Wednesday, August 13, 2014

Cities Fade


Years, years pass by the gate of my eye
my walls tremble and shake
for the earth has obeyed a most dreadful command

This city is frail, this city is weak
time strikes with ferocity,
cataclysm after cataclysm,
only a soul to release from out of these walls.
When will this happen? soon
but, for now, the city has been spared
and the citadel still stands
only to be rocked to and fro
by the horrendous consequences of this calamity

O Hell! This is Hell!
only one grace remains:
love still spurts forth and is manifest
in worry after worry
for those faces so dimly lit in my memory.
If only the souls belonging to those faces
would know this love-- my love,
if only
love could last
forever
then my scrambling mind would have peace!

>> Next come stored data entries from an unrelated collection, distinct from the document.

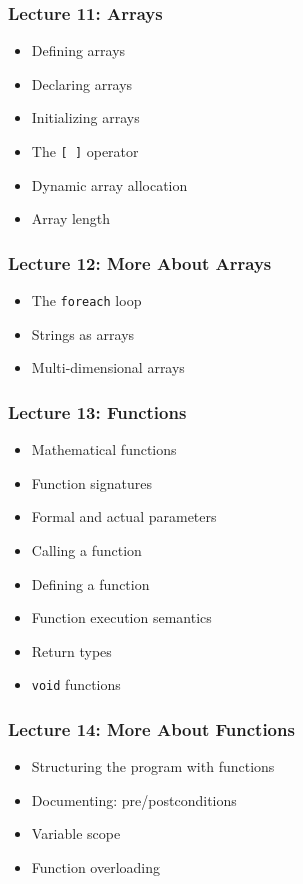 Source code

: \begin{frame}
\frametitle{Lecture 11: Arrays}

{\Large
\begin{itemize}
	\item Defining arrays
	\item Declaring arrays
	\item Initializing arrays
	\item The \texttt{[~]} operator
	\item Dynamic array allocation
	\item Array length
	
\end{itemize}
}

\end{frame}


\begin{frame}
\frametitle{Lecture 12: More About Arrays}

{\Large
\begin{itemize}
	\item The \texttt{foreach} loop
	\item Strings as arrays
	\item Multi-dimensional arrays
\end{itemize}
}

\end{frame}


\begin{frame}
\frametitle{Lecture 13: Functions}

{\Large
\begin{itemize}
	\item Mathematical functions
	\item Function signatures
	\item Formal and actual parameters
	\item Calling a function
	\item Defining a function
	\item Function execution semantics
	\item Return types
	\item \texttt{void} functions
	
	
\end{itemize}
}

\end{frame}

\begin{frame}
\frametitle{Lecture 14: More About Functions}

{\Large
\begin{itemize}
	\item Structuring the program with functions	
	\item Documenting: pre/postconditions
	\item Variable scope
	\item Function overloading
\end{itemize}
}

\end{frame}

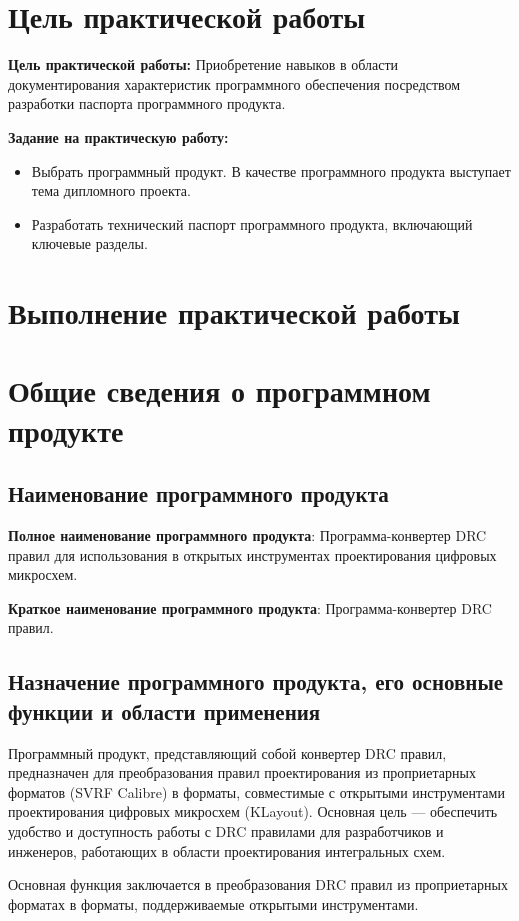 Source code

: \section*{\LARGE Цель практической работы}

\textbf{Цель практической работы:}
Приобретение навыков в области документирования характеристик
программного обеспечения посредством разработки
паспорта программного продукта.

\textbf{Задание на практическую работу:}

\begin{itemize}
	\item Выбрать программный продукт. В качестве программного продукта
		выступает тема дипломного проекта.
	\item Разработать технический паспорт программного продукта,
		включающий ключевые разделы.
\end{itemize}

\clearpage

\section*{\LARGE Выполнение практической работы}

\section{Общие сведения о программном продукте}

\subsection{Наименование программного продукта}

\textbf{Полное наименование программного продукта}:
Программа-конвертер DRC правил для использования
в открытых инструментах проектирования цифровых микросхем.

\textbf{Краткое наименование программного продукта}:
Программа-конвертер DRC правил.

\subsection{Назначение программного продукта,
	его основные функции и области применения}

Программный продукт, представляющий собой конвертер DRC правил,
предназначен для преобразования правил проектирования
из проприетарных форматов (SVRF Calibre) в форматы, совместимые
с открытыми инструментами проектирования цифровых микросхем (KLayout).
Основная цель --- обеспечить удобство
и доступность работы с DRC правилами для разработчиков и инженеров,
работающих в области проектирования интегральных схем.\par
Основная функция заключается в преобразования DRC правил
из проприетарных форматах в форматы,
поддерживаемые открытыми инструментами.


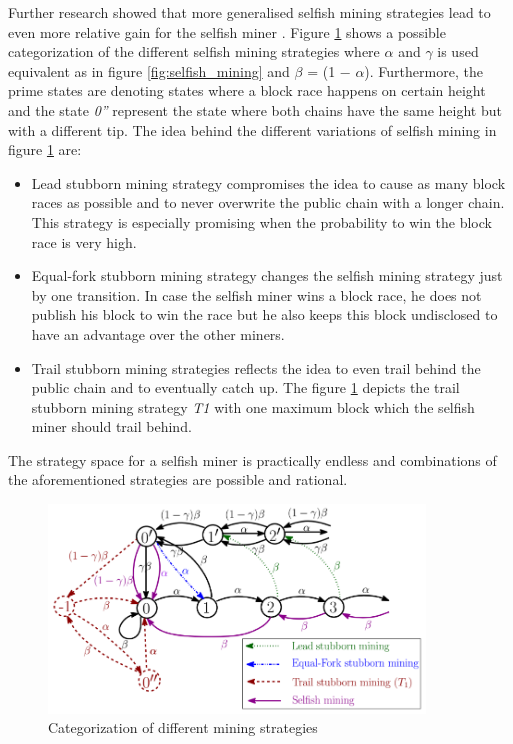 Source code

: \documentclass{scrartcl}
\begin{document}
Further research showed that more generalised selfish mining strategies lead to even more relative gain for the selfish miner \cite{nayak2016stubborn,sapirshtein2016optimal, gervais2015tampering, gervais2016security, bahack2013theoretical}. Figure \ref{fig:stubborn_mining} shows a possible categorization of the different selfish mining strategies where $\alpha$ and $\gamma$ is used equivalent as in figure \ref{fig:selfish_mining} and $\beta$ = (1 − $\alpha$). Furthermore, the prime states are denoting states where a block race happens on certain height and the state \textit{0''} represent the state where both chains have the same height but with a different tip. The idea behind the different variations of selfish mining in figure \ref{fig:stubborn_mining} are:
\begin{itemize}
\item Lead stubborn mining strategy compromises the idea to cause as many block races as possible and to never overwrite the public chain with a longer chain. This strategy is especially promising when the probability to win the block race is very high.
\item Equal-fork stubborn mining strategy changes the selfish mining strategy just by one transition. In case the selfish miner wins a block race, he does not publish his block to win the race but he also keeps this block undisclosed to have an advantage over the other miners.
\item Trail stubborn mining strategies reflects the idea to even trail behind the public chain and to eventually catch up. The figure \ref{fig:stubborn_mining} depicts the trail stubborn mining strategy \textit{T1} with one maximum block which the selfish miner should trail behind.
\end{itemize}

The strategy space for a selfish miner is practically endless and combinations of the aforementioned strategies are possible and rational. \cite{nayak2016stubborn,sapirshtein2016optimal, gervais2015tampering, gervais2016security, bahack2013theoretical}

\begin{figure}[t]
\includegraphics[width=10cm]{figures/stubborn_mining}
\centering
\caption{Categorization of different mining strategies \cite{nayak2016stubborn}}
\label{fig:stubborn_mining}
\end{figure}
\end{document}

Reality then reminds me of these walls
they are old and crumbling
they’ll become ruins and return to dust
Perhaps, a new city will take my place,
my legacy tucked away in between the
cracks of new and better sidewalks,
better than the ones I adored to tread.

But why must everything come to ruin?
Why can’t love endure and cities be remembered?
Why must the well get poisoned--
the wick burn out?
Will this love    light a fire?
or will my sparks be quenched
by the moistened hearts of this selfish generation?
How can I be sure
that after all the things I try
my efforts won’t 
just go awry?

O grim Reality give me peace!
Don’t pester me with your dismal pinings
don’t let me muse in your rigid frames
remembering the countless names that go before me--
cities who once stood strong and mighty
now crushed, convoluted and crowned with nothing more
than the ill desire to be outdone
by the very sons they've birthed

So where do I bury my treasure?
In what do I place my name:
In words, 
ideas, 
worldviews?
Alas, I know men:
misinterpreting, 
falsifying,  
distorting-- men!

Young Cities, flourish!
as this dying city fades.


*     *     *     *     *     *     *

Cities Fade: Origins

This poem was written a little over a year ago. The inspiration came from one of my senior year high school teachers. She was an older lady, very vibrant and always ready to encourage me in whatever I was doing. Often, after class was over (this class being my last class of the day), I would talk to her for hours about God, science, and just about everything in between. But one day she had an accident and badly hurt her head. It was tragic. She wasn't able to work for well over two months, and to her greatest dismay, she wasn't able to teach or help her students whom she loved dearly.

So hearing about what had happened to her and knowing her beliefs about God and science (she didn't believe in life after death) I attempted to write this monologue through "her" perspective. It is an attempt to enter her mind and capture her worldview to bring out a specific end. And I believe the poem, as much I as tried to enter a different worldview, has as much of my spirit and my estimations in it as it does hers.

Purpose

Throughout the poem I try to portray a person with a naturalistic worldview. A naturalistic worldview is essentially a view that holds to the belief that only the physical universe exists; there's nothing transcendent, no spiritual/moral reality; and, most despairingly, no God. What did I find in this world? I found a person in this world to be hopeless. Where is a lasting legacy? What is their part good for? What is it really that will establish and give lasting weight to anything they do? The sad truth to all those questions is what I tried to make evident through the poem. Namely, there is no future hope, and no certainty that what you do really matters or will have the effect you want it to have.

The Christian Hope

As a Christian, my soul is comforted with a sure and everlasting comfort found in the Bible. So many passages come to mind when thinking of eternity and true, lasting value. I am reminded of 1st Peter 1:24-25
"All flesh is like grass, and all its glory like the flower of grass. The grass withers, and the flower falls off, but the word of the Lord endures forever." 
Or passages like Hebrews 12:18-24 which speak of the heavenly Jerusalem of which we are eternal citizens. But of all the passages that speak directly or indirectly about eternity and life after death, the one most dear to me (and which I believe sums up the very essence of eternity) is John 17:3
"This is eternal life, that they may know You, the only true God, and Jesus Christ whom You have sent." 
Lasting worth, hope, eternal life, and enduring glory are found in a relationship with God through Jesus Christ. This is the ultimate hope of a Christian, that everything is summed up and held together in and by Him. I can confidently then say I am sure that what I do in this life will have an eternal impact, since the king of eternity Himself is the one who guides me and gives direction to my steps. If naturalism were true, all would fade-- we, these frail, mortal cities, would eventually become nothing. But if a soul knows Christ, that soul has a hope that transcends time and space.